Yesterday the S&P 500 daily streak without a greater than 1.5% daily loss came to end. What happens next? Expanding on our initial research we present the S&P 500 performance during the following three days after the last 42 “big down days” since 1950.
Historically the following day has essentially been a coin toss, up slightly more than half the time with an average gain of just 0.001%. The second day after is modestly more bullish, but still not overwhelmingly so, up 54.8% of the time with an average gain of 54.8%. The third day after has been bearish, down 59.5% of the time with an average loss of 0.19%. In the near term, it appears the S&P 500 tends to bounce around while trader and investors digest the full impacts to the catalyst that triggered the “big down day.” This time it was the Fed clearly stating that rates will be higher for longer and are likely to go higher yet.
Expanding the timeframe does not improve the near-term outlook. In the following monster table, performance on the “big down day” and to the subsequent low sometime during the next 90 calendar days have been added. “Big down day” losses are now excluded from the performance 1-week, 2-weeks, 1-month, and 3-months after.
Over the following 90 calendar days, the low on the “big down day’ was breached 88.1% of the time. Only five times did the S&P 500 not make a lower low, 1961, 1963, 1965, 1968 and 2017. The average decline was 5.44%. The lower low arrived within 2 weeks, 14 times, and took more than 2 weeks 23 times. This suggests the quicker the S&P 500 can shake off its current concerns, the better, but if they persist then more volatility and chop is likely along with sideways to lower trading.
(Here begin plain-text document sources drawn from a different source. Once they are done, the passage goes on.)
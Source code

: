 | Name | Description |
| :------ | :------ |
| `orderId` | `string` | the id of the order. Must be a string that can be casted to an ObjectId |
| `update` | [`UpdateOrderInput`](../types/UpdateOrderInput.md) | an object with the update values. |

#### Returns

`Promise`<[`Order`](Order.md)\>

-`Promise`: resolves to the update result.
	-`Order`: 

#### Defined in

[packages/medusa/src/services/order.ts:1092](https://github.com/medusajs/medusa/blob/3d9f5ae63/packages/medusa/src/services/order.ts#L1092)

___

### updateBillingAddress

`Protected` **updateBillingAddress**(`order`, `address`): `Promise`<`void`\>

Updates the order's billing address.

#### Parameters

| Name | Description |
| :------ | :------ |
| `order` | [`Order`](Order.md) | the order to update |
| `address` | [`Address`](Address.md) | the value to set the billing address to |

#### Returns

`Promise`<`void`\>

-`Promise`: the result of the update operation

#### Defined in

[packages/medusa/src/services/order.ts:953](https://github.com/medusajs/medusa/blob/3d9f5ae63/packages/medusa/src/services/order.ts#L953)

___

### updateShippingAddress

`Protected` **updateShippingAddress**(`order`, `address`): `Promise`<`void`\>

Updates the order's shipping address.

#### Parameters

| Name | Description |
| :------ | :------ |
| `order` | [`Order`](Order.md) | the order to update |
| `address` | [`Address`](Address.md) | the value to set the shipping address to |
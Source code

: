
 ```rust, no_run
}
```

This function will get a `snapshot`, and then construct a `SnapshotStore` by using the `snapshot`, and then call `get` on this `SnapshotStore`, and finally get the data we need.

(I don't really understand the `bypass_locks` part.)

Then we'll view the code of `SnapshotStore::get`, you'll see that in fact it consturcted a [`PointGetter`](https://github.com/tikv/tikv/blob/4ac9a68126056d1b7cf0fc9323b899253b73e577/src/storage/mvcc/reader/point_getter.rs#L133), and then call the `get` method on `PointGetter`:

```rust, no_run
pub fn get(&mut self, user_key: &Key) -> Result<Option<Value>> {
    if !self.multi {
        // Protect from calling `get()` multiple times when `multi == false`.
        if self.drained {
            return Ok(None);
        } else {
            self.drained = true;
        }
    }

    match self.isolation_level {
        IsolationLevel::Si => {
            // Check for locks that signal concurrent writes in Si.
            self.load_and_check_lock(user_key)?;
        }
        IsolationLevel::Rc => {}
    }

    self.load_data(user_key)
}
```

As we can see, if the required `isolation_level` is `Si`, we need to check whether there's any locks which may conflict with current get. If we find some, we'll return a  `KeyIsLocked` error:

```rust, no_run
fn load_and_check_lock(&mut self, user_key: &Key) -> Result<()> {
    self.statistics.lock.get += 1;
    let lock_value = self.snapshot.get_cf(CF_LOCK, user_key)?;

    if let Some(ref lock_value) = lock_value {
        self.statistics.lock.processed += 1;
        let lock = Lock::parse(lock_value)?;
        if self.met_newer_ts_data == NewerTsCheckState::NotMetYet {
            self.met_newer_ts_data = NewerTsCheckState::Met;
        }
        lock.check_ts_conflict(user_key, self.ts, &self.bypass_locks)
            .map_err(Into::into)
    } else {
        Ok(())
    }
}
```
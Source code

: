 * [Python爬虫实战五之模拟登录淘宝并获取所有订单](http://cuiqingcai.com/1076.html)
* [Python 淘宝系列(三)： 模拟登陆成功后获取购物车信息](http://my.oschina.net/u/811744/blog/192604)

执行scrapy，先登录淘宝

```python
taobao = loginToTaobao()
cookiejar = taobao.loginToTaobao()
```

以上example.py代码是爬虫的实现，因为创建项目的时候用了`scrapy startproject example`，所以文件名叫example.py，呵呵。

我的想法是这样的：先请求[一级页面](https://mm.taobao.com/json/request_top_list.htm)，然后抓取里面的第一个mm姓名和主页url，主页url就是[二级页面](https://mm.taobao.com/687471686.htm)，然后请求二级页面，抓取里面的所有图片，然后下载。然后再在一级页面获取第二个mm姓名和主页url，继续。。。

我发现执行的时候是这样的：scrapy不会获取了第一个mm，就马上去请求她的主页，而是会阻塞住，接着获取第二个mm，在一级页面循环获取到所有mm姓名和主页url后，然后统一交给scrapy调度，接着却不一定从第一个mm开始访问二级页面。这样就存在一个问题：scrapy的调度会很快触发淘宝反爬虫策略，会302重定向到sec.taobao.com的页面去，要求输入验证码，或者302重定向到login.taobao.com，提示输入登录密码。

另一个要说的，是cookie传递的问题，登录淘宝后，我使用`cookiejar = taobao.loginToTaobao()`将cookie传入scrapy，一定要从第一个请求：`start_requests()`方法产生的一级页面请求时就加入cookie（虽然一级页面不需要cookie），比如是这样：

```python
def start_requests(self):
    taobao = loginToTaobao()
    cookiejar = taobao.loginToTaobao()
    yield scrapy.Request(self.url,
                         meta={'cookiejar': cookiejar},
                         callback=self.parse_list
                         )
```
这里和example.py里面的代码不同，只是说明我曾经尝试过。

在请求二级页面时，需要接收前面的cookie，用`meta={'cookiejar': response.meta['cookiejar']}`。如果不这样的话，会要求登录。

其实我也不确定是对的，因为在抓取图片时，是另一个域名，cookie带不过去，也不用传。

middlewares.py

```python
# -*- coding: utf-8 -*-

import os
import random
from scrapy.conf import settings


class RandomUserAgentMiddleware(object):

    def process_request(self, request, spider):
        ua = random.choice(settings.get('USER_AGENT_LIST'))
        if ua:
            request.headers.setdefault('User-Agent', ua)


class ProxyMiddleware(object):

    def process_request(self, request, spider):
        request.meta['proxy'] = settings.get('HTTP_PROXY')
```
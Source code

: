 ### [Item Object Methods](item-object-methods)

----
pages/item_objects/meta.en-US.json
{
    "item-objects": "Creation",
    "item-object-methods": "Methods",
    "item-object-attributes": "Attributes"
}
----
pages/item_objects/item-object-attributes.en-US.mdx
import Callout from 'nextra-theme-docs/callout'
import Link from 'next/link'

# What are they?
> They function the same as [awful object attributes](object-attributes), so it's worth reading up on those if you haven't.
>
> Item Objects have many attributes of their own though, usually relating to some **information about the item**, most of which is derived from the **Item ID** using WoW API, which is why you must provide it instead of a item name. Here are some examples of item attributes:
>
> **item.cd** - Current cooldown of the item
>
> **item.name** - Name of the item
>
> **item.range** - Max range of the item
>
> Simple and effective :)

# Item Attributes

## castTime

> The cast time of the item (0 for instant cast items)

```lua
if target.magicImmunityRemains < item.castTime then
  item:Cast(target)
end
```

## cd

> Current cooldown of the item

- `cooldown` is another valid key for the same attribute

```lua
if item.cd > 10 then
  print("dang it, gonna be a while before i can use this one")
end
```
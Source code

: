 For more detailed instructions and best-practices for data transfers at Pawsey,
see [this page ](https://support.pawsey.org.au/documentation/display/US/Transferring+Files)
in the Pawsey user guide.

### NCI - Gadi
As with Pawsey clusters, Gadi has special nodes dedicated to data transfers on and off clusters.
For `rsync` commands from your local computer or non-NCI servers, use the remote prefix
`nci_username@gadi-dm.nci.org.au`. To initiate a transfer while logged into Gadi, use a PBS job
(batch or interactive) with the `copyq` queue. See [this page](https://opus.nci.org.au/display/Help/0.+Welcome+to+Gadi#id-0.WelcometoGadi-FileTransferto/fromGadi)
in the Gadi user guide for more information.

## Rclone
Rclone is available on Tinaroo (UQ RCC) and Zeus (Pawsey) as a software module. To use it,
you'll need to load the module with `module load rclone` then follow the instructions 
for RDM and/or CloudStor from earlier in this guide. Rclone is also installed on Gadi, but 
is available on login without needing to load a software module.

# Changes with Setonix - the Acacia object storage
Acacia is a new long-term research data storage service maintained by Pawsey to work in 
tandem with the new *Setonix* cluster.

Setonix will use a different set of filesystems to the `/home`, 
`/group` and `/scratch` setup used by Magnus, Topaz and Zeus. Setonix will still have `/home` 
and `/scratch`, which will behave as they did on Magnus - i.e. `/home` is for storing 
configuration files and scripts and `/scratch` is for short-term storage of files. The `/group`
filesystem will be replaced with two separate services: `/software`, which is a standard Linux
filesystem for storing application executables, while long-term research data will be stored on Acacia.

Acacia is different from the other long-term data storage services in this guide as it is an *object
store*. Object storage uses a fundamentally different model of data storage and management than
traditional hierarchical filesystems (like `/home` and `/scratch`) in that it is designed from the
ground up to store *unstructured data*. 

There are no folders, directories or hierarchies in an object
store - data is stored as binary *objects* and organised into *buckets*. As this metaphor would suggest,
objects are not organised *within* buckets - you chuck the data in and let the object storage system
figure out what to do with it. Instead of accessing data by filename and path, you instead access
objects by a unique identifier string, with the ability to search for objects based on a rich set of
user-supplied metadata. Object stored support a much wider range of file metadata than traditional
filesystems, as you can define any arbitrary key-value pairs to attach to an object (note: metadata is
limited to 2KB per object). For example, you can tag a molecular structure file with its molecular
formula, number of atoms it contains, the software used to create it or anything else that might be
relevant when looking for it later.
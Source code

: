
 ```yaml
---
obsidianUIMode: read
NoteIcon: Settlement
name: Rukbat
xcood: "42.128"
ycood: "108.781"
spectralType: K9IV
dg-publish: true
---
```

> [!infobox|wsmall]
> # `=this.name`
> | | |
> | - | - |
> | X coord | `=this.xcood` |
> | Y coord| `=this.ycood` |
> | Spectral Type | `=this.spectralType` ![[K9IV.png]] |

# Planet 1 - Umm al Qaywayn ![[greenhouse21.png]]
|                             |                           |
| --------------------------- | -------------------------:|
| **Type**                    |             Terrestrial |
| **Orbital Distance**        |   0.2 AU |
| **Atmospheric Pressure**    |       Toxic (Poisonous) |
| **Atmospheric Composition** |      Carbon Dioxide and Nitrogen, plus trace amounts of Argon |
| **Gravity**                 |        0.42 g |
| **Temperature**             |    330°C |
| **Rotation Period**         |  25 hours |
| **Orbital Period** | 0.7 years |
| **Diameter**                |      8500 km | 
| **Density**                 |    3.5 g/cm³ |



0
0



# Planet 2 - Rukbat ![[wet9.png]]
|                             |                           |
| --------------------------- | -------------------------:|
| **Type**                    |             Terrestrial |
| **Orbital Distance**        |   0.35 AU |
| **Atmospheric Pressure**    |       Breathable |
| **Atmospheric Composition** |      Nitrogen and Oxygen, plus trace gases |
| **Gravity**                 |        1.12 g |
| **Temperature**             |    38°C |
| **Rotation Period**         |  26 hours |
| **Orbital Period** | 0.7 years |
We still anticipate additional weakness through September and potentially into October. September-Octoberphobia combined with inflation and rate fears is likely to trigger further market weakness over the next month or so. The potential for another federal government shutdown is also rising and could weigh on the market. We do, however, expect this weakness to be temporary, in the minor correction range of 5-10% from recent highs in July/early-August. And this should set up our perennial pre-election year Q4 rally and a solid “Best Months” Seasonal MACD Buy Signal.